Exercise requirements: Nothing but the lines from the start of the entries below through the line containing "- Play as Luffy, using" should appear in the answer, copied exactly and free of pictures.

Data for review:
==========

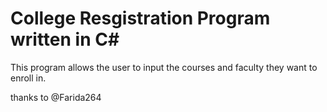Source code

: # College Resgistration Program written in C#

This program allows the user to input the courses and faculty they want to enroll in.

thanks to @Farida264
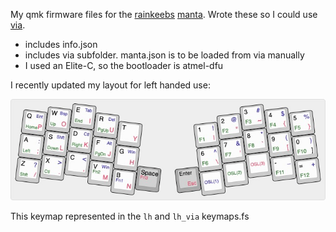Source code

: My qmk firmware files for the [rainkeebs](https://www.rainkeebs.mx) [manta](https://www.rainkeebs.mx/product/manta-keyboard-kit). Wrote these so I could use [via](https://caniusevia.com).

* includes info.json
* includes via subfolder. manta.json is to be loaded from via manually
* I used an Elite-C, so the bootloader is atmel-dfu

I recently updated my layout for left handed use:

![lh layout](keyboard-layout.jpg)

This keymap represented in the `lh` and `lh_via` keymaps.fs
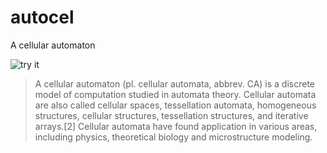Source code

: # autocel
A cellular automaton

![try it](https://luissilva.eu/autocel/)

> A cellular automaton (pl. cellular automata, abbrev. CA) is a discrete model of computation studied in automata theory. Cellular automata are also called cellular spaces, tessellation automata, homogeneous structures, cellular structures, tessellation structures, and iterative arrays.[2] Cellular automata have found application in various areas, including physics, theoretical biology and microstructure modeling. 

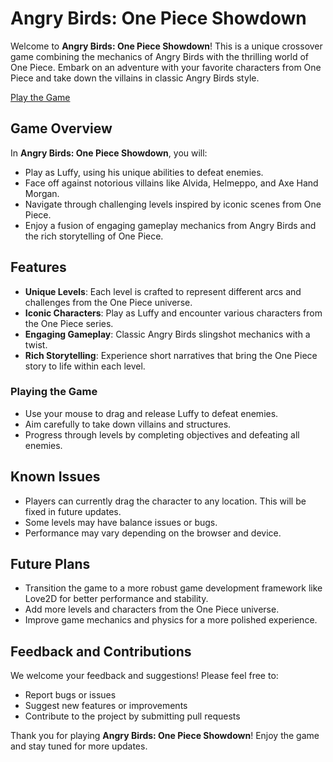 # Angry Birds: One Piece Showdown

Welcome to **Angry Birds: One Piece Showdown**! This is a unique crossover game combining the mechanics of Angry Birds with the thrilling world of One Piece. Embark on an adventure with your favorite characters from One Piece and take down the villains in classic Angry Birds style.

[Play the Game](https://saad1926q.github.io/Angry-Birds-One-Piece-Showdown/)

## Game Overview

In **Angry Birds: One Piece Showdown**, you will:
- Play as Luffy, using his unique abilities to defeat enemies.
- Face off against notorious villains like Alvida, Helmeppo, and Axe Hand Morgan.
- Navigate through challenging levels inspired by iconic scenes from One Piece.
- Enjoy a fusion of engaging gameplay mechanics from Angry Birds and the rich storytelling of One Piece.

## Features

- **Unique Levels**: Each level is crafted to represent different arcs and challenges from the One Piece universe.
- **Iconic Characters**: Play as Luffy and encounter various characters from the One Piece series.
- **Engaging Gameplay**: Classic Angry Birds slingshot mechanics with a twist.
- **Rich Storytelling**: Experience short narratives that bring the One Piece story to life within each level.
### Playing the Game

- Use your mouse to drag and release Luffy to defeat enemies.
- Aim carefully to take down villains and structures.
- Progress through levels by completing objectives and defeating all enemies.

## Known Issues

- Players can currently drag the character to any location. This will be fixed in future updates.
- Some levels may have balance issues or bugs.
- Performance may vary depending on the browser and device.

## Future Plans

- Transition the game to a more robust game development framework like Love2D for better performance and stability.
- Add more levels and characters from the One Piece universe.
- Improve game mechanics and physics for a more polished experience.

## Feedback and Contributions

We welcome your feedback and suggestions! Please feel free to:
- Report bugs or issues
- Suggest new features or improvements
- Contribute to the project by submitting pull requests


Thank you for playing **Angry Birds: One Piece Showdown**! Enjoy the game and stay tuned for more updates.
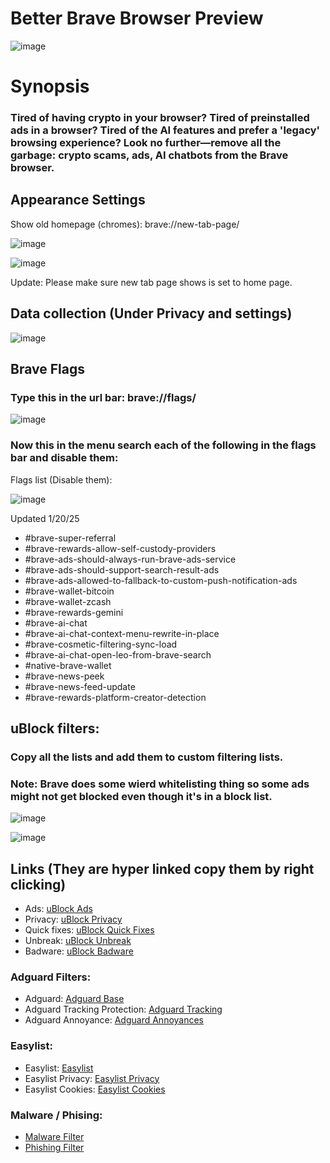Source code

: # Better Brave Browser  Preview
![image](https://github.com/user-attachments/assets/f61dedeb-80f5-4742-bef1-6a69087b3a2d)


# Synopsis


### Tired of having crypto in your browser? Tired of preinstalled ads in a browser? Tired of the AI features and prefer a 'legacy' browsing experience? Look no further—remove all the garbage: crypto scams, ads, AI chatbots from the Brave browser.


## Appearance Settings

Show old homepage (chromes): brave://new-tab-page/

![image](https://github.com/user-attachments/assets/454036d3-a101-4d9a-aac1-bf9b917aa1af)


![image](https://github.com/user-attachments/assets/ce502c25-43a7-4969-8d7e-7baf8c3bd6b3)

Update: Please make sure new tab page shows is set to home page.


## Data collection (Under Privacy and settings)

![image](https://github.com/user-attachments/assets/05f94aed-d9ae-4fef-b589-bd222f6103c0)


## Brave Flags
### Type this in the url bar: brave://flags/

![image](https://github.com/user-attachments/assets/15763528-b20b-4ba1-aa3e-5fd0e99c1106)

### Now this in the menu search each of the following in the flags bar and disable them:

Flags list (Disable them):

![image](https://github.com/user-attachments/assets/d39d10d2-5c3c-42c5-b6ac-90b4aafc3478)

Updated 1/20/25
- #brave-super-referral
- #brave-rewards-allow-self-custody-providers
- #brave-ads-should-always-run-brave-ads-service
- #brave-ads-should-support-search-result-ads
- #brave-ads-allowed-to-fallback-to-custom-push-notification-ads
- #brave-wallet-bitcoin
- #brave-wallet-zcash
- #brave-rewards-gemini
- #brave-ai-chat
- #brave-ai-chat-context-menu-rewrite-in-place
- #brave-cosmetic-filtering-sync-load
- #brave-ai-chat-open-leo-from-brave-search
- #native-brave-wallet
- #brave-news-peek
- #brave-news-feed-update
- #brave-rewards-platform-creator-detection

## uBlock filters:

### Copy all the lists and add them to custom filtering lists.
### Note: Brave does some wierd whitelisting thing so some ads might not get blocked even though it's in a block list.

![image](https://github.com/user-attachments/assets/ad43d99c-c330-47e1-8593-54b6de5a2d29)


![image](https://github.com/user-attachments/assets/3810ed7f-811b-43c7-927d-d0503af18155)

## Links (They are hyper linked copy them by right clicking)
- Ads: [uBlock Ads](https://raw.githubusercontent.com/uBlockOrigin/uAssets/refs/heads/master/filters/filters.txt)  
- Privacy: [uBlock Privacy](https://raw.githubusercontent.com/uBlockOrigin/uAssets/refs/heads/master/filters/privacy.txt)  
- Quick fixes: [uBlock Quick Fixes](https://raw.githubusercontent.com/uBlockOrigin/uAssets/refs/heads/master/filters/quick-fixes.txt)  
- Unbreak: [uBlock Unbreak](https://raw.githubusercontent.com/uBlockOrigin/uAssets/refs/heads/master/filters/unbreak.txt)  
- Badware: [uBlock Badware](https://raw.githubusercontent.com/uBlockOrigin/uAssets/refs/heads/master/filters/badware.txt)  

### Adguard Filters:

- Adguard: [Adguard Base](https://raw.githubusercontent.com/AdguardTeam/FiltersRegistry/master/filters/filter_2_Base/filter.txt)  
- Adguard Tracking Protection: [Adguard Tracking](https://raw.githubusercontent.com/AdguardTeam/FiltersRegistry/master/filters/filter_3_Spyware/filter.txt)  
- Adguard Annoyance: [Adguard Annoyances](https://raw.githubusercontent.com/AdguardTeam/FiltersRegistry/master/filters/filter_14_Annoyances/filter.txt)  

### Easylist:

- Easylist: [Easylist](https://easylist.to/easylist/easylist.txt)  
- Easylist Privacy: [Easylist Privacy](https://easylist.to/easylist/easyprivacy.txt)  
- Easylist Cookies: [Easylist Cookies](https://secure.fanboy.co.nz/fanboy-cookiemonster.txt)  

### Malware / Phising:

- [Malware Filter](https://malware-filter.gitlab.io/malware-filter/urlhaus-filter.txt)  
- [Phishing Filter](https://malware-filter.gitlab.io/malware-filter/phishing-filter.txt)




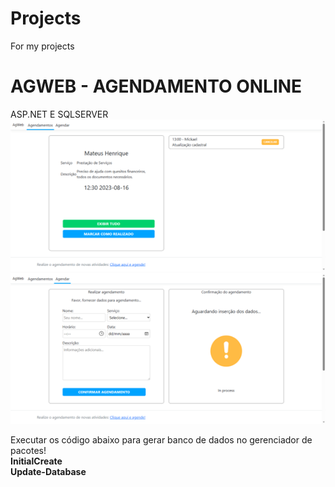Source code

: # Projects
For my projects

# AGWEB - AGENDAMENTO ONLINE
ASP.NET E SQLSERVER<br>
![Exemplo de imagem](https://github.com/MateusGandi/Projects/blob/main/AgWeb/tela_ag.png)
![Exemplo de imagem](https://github.com/MateusGandi/Projects/blob/main/AgWeb/tela_ag_02.png)<br>

Executar os código abaixo para gerar banco de dados no gerenciador de pacotes!<br>
<b>InitialCreate<br>
Update-Database
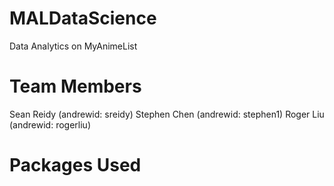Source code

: # MALDataScience
Data Analytics on MyAnimeList

# Team Members 
Sean Reidy (andrewid: sreidy)
Stephen Chen (andrewid: stephen1)
Roger Liu (andrewid: rogerliu)

# Packages Used 
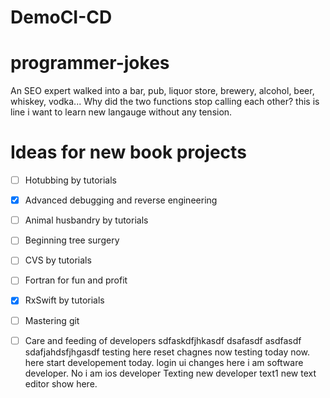 # DemoCI-CD
# programmer-jokes

An SEO expert walked into a bar, pub, liquor store, brewery, alcohol, beer, whiskey, vodka...
Why did the two functions stop calling each other?
this is line i want to learn new langauge without any tension.


# Ideas for new book projects

- [ ] Hotubbing by tutorials
- [x] Advanced debugging and reverse engineering
- [ ] Animal husbandry by tutorials
- [ ] Beginning tree surgery
- [ ] CVS by tutorials
- [ ] Fortran for fun and profit
- [x] RxSwift by tutorials
- [ ] Mastering git
- [ ] Care and feeding of developers
sdfaskdfjhkasdf dsafasdf asdfasdf sdafjahdsfjhgasdf
testing here reset chagnes now 
testing today now.
here start developement today.
login ui changes here 
i am software developer.
No i am ios developer 
Texting new developer text1
new text editor show here.


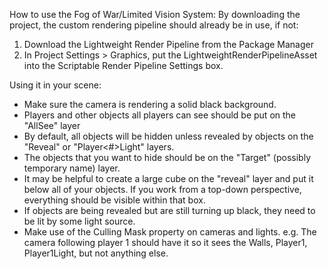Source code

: How to use the Fog of War/Limited Vision System:
By downloading the project, the custom rendering pipeline should already be in use, if not:
1. Download the Lightweight Render Pipeline from the Package Manager
2. In Project Settings > Graphics, put the LightweightRenderPipelineAsset into the Scriptable Render Pipeline Settings box.

Using it in your scene:
- Make sure the camera is rendering a solid black background.
- Players and other objects all players can see should be put on the "AllSee" layer
- By default, all objects will be hidden unless revealed by objects on the "Reveal" or "Player<#>Light" layers.
- The objects that you want to hide should be on the "Target" (possibly temporary name) layer.
- It may be helpful to create a large cube on the "reveal" layer and put it below all of your objects.
If you work from a top-down perspective, everything should be visible within that box.
- If objects are being revealed but are still turning up black, they need to be lit by some light source.
- Make use of the Culling Mask property on cameras and lights. e.g. The camera following player 1 should have it so it sees the Walls, Player1, Player1Light, but not anything else.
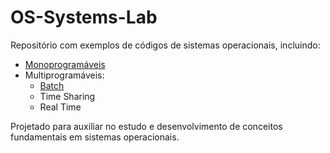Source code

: # OS-Systems-Lab

Repositório com exemplos de códigos de sistemas operacionais, incluindo:

- [Monoprogramáveis](https://github.com/f5-nascimento/OS-Systems-Lab/blob/main/monoprogramavel.md)
- Multiprogramáveis:
  - [Batch](https://github.com/f5-nascimento/OS-Systems-Lab/blob/main/batch.md)
  - Time Sharing
  - Real Time

Projetado para auxiliar no estudo e desenvolvimento de conceitos fundamentais em sistemas operacionais.


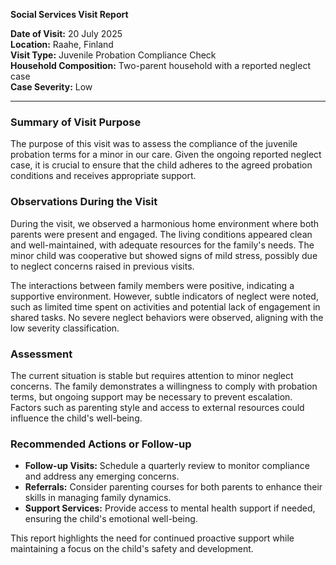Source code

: 

**Social Services Visit Report**

**Date of Visit:** 20 July 2025  
**Location:** Raahe, Finland  
**Visit Type:** Juvenile Probation Compliance Check  
**Household Composition:** Two-parent household with a reported neglect case  
**Case Severity:** Low  

---

### Summary of Visit Purpose

The purpose of this visit was to assess the compliance of the juvenile probation terms for a minor in our care. Given the ongoing reported neglect case, it is crucial to ensure that the child adheres to the agreed probation conditions and receives appropriate support.

### Observations During the Visit

During the visit, we observed a harmonious home environment where both parents were present and engaged. The living conditions appeared clean and well-maintained, with adequate resources for the family's needs. The minor child was cooperative but showed signs of mild stress, possibly due to neglect concerns raised in previous visits.

The interactions between family members were positive, indicating a supportive environment. However, subtle indicators of neglect were noted, such as limited time spent on activities and potential lack of engagement in shared tasks. No severe neglect behaviors were observed, aligning with the low severity classification.

### Assessment

The current situation is stable but requires attention to minor neglect concerns. The family demonstrates a willingness to comply with probation terms, but ongoing support may be necessary to prevent escalation. Factors such as parenting style and access to external resources could influence the child's well-being.

### Recommended Actions or Follow-up

- **Follow-up Visits:** Schedule a quarterly review to monitor compliance and address any emerging concerns.
- **Referrals:** Consider parenting courses for both parents to enhance their skills in managing family dynamics.
- **Support Services:** Provide access to mental health support if needed, ensuring the child's emotional well-being.

This report highlights the need for continued proactive support while maintaining a focus on the child's safety and development.
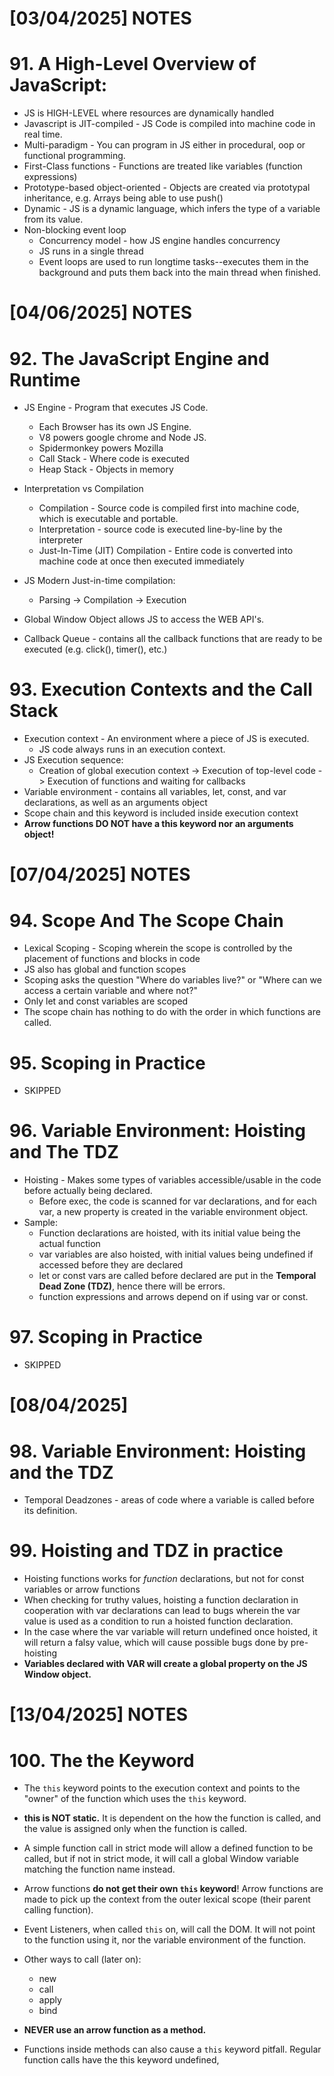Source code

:# [03/04/2025] NOTES

# 91. A High-Level Overview of JavaScript:

- JS is HIGH-LEVEL where resources are dynamically handled
- Javascript is JIT-compiled - JS Code is compiled into machine code in real time.
- Multi-paradigm - You can program in JS either in procedural, oop or functional programming.
- First-Class functions - Functions are treated like variables (function expressions)
- Prototype-based object-oriented - Objects are created via prototypal inheritance, e.g. Arrays being able to use push()
- Dynamic - JS is a dynamic language, which infers the type of a variable from its value.
- Non-blocking event loop 
	- Concurrency model - how JS engine handles concurrency
	- JS runs in a single thread
	- Event loops are used to run longtime tasks--executes them in the background and puts them back into the main thread when finished.

# [04/06/2025] NOTES

# 92. The JavaScript Engine and Runtime

- JS Engine - Program that executes JS Code.
	- Each Browser has its own JS Engine. 
	- V8 powers google chrome and Node JS.
	- Spidermonkey powers Mozilla
	- Call Stack - Where code is executed
	- Heap Stack - Objects in memory
	
- Interpretation vs Compilation
	- Compilation - Source code is compiled first into machine code, which is executable and portable.
	- Interpretation - source code is executed line-by-line by the interpreter
	- Just-In-Time (JIT) Compilation - Entire code is converted into machine code at once then executed immediately
- JS Modern Just-in-time compilation:
	- Parsing -> Compilation -> Execution
- Global Window Object allows JS to access the WEB API's.
- Callback Queue - contains all the callback functions that are ready to be executed (e.g. click(), timer(), etc.)

# 93. Execution Contexts and the Call Stack

- Execution context - An environment where a piece of JS is executed.
	- JS code always runs in an execution context.
- JS Execution sequence:
	- Creation of global execution context -> Execution of top-level code -> Execution of functions and waiting for callbacks
- Variable environment - contains all variables, let, const, and var declarations, as well as an arguments object
- Scope chain and this keyword is included inside execution context
- **Arrow functions DO NOT have a this keyword nor an arguments object!**

# [07/04/2025] NOTES

# 94. Scope And The Scope Chain

-   Lexical Scoping - Scoping wherein the scope is controlled by the placement of functions and blocks in code
- JS also has global and function scopes
- Scoping asks the question "Where do variables live?" or "Where can we access a certain variable and where not?"
- Only let and const variables are scoped 
- The scope chain has nothing to do with the order in which functions are called.

# 95. Scoping in Practice 

- SKIPPED

# 96. Variable Environment: Hoisting and The TDZ

- Hoisting - Makes some types of variables accessible/usable in the code before actually being declared.
	- Before exec, the code is scanned for var declarations, and for each var, a new property is created in the variable environment object.
- Sample: 
	- Function declarations are hoisted, with its initial value being the actual function
	- var variables are also hoisted, with initial values being undefined if accessed before they are declared
	- let or const vars are  called before declared are put in the **Temporal Dead Zone (TDZ)**, hence there will be errors.
	- function expressions and arrows depend on if using var or const.

# 97. Scoping in Practice

- SKIPPED

# [08/04/2025]

# 98. Variable Environment: Hoisting and the TDZ

- Temporal Deadzones - areas of code where a variable is called before its definition.

# 99. Hoisting and TDZ in practice

- Hoisting functions works for *function* declarations, but not for const variables or arrow functions
- When checking for truthy values, hoisting a function declaration in cooperation with var declarations can lead to bugs wherein the var value is used as a condition to run a hoisted function declaration. 
- In the case where the var variable will return undefined once hoisted, it will return a falsy value, which will cause possible bugs done by pre-hoisting
- **Variables declared with VAR will create a global property on the JS Window object.**

# [13/04/2025] NOTES

# 100. The the Keyword

- The `this` keyword points to the execution context and points to the "owner" of the function which uses the `this` keyword.
- **this is NOT static.** It is dependent on the how the function is called, and the value is assigned only when the function is called.
- A simple function call in strict mode will allow a defined function to be called, but if not in strict mode, it will call a global Window variable matching the function name instead.
- Arrow functions **do not get their own `this` keyword**! Arrow functions are made to pick up the context from the outer lexical scope (their parent calling function).
- Event Listeners, when called `this` on, will call the DOM. It will not point to the function using it, nor the variable environment of the function.
- Other ways to call (later on):
	- new
	- call
	- apply
	- bind
- **NEVER use an arrow function as a method.**

- Functions inside methods can also cause a `this` keyword pitfall. Regular function calls have the this keyword undefined,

==========

Answer to this problem:
Source code

: # College Resgistration Program written in C#

This program allows the user to input the courses and faculty they want to enroll in.

thanks to @Farida264
Source code

: My qmk firmware files for the [rainkeebs](https://www.rainkeebs.mx) [manta](https://www.rainkeebs.mx/product/manta-keyboard-kit). Wrote these so I could use [via](https://caniusevia.com).

* includes info.json
* includes via subfolder. manta.json is to be loaded from via manually
* I used an Elite-C, so the bootloader is atmel-dfu

I recently updated my layout for left handed use:

![lh layout](keyboard-layout.jpg)

This keymap represented in the `lh` and `lh_via` keymaps.fs
Source code

: # autocel
A cellular automaton

![try it](https://luissilva.eu/autocel/)

> A cellular automaton (pl. cellular automata, abbrev. CA) is a discrete model of computation studied in automata theory. Cellular automata are also called cellular spaces, tessellation automata, homogeneous structures, cellular structures, tessellation structures, and iterative arrays.[2] Cellular automata have found application in various areas, including physics, theoretical biology and microstructure modeling. 

 # Angry Birds: One Piece Showdown

Welcome to **Angry Birds: One Piece Showdown**! This is a unique crossover game combining the mechanics of Angry Birds with the thrilling world of One Piece. Embark on an adventure with your favorite characters from One Piece and take down the villains in classic Angry Birds style.

[Play the Game](https://saad1926q.github.io/Angry-Birds-One-Piece-Showdown/)

## Game Overview

In **Angry Birds: One Piece Showdown**, you will:
- Play as Luffy, using his unique abilities to defeat enemies.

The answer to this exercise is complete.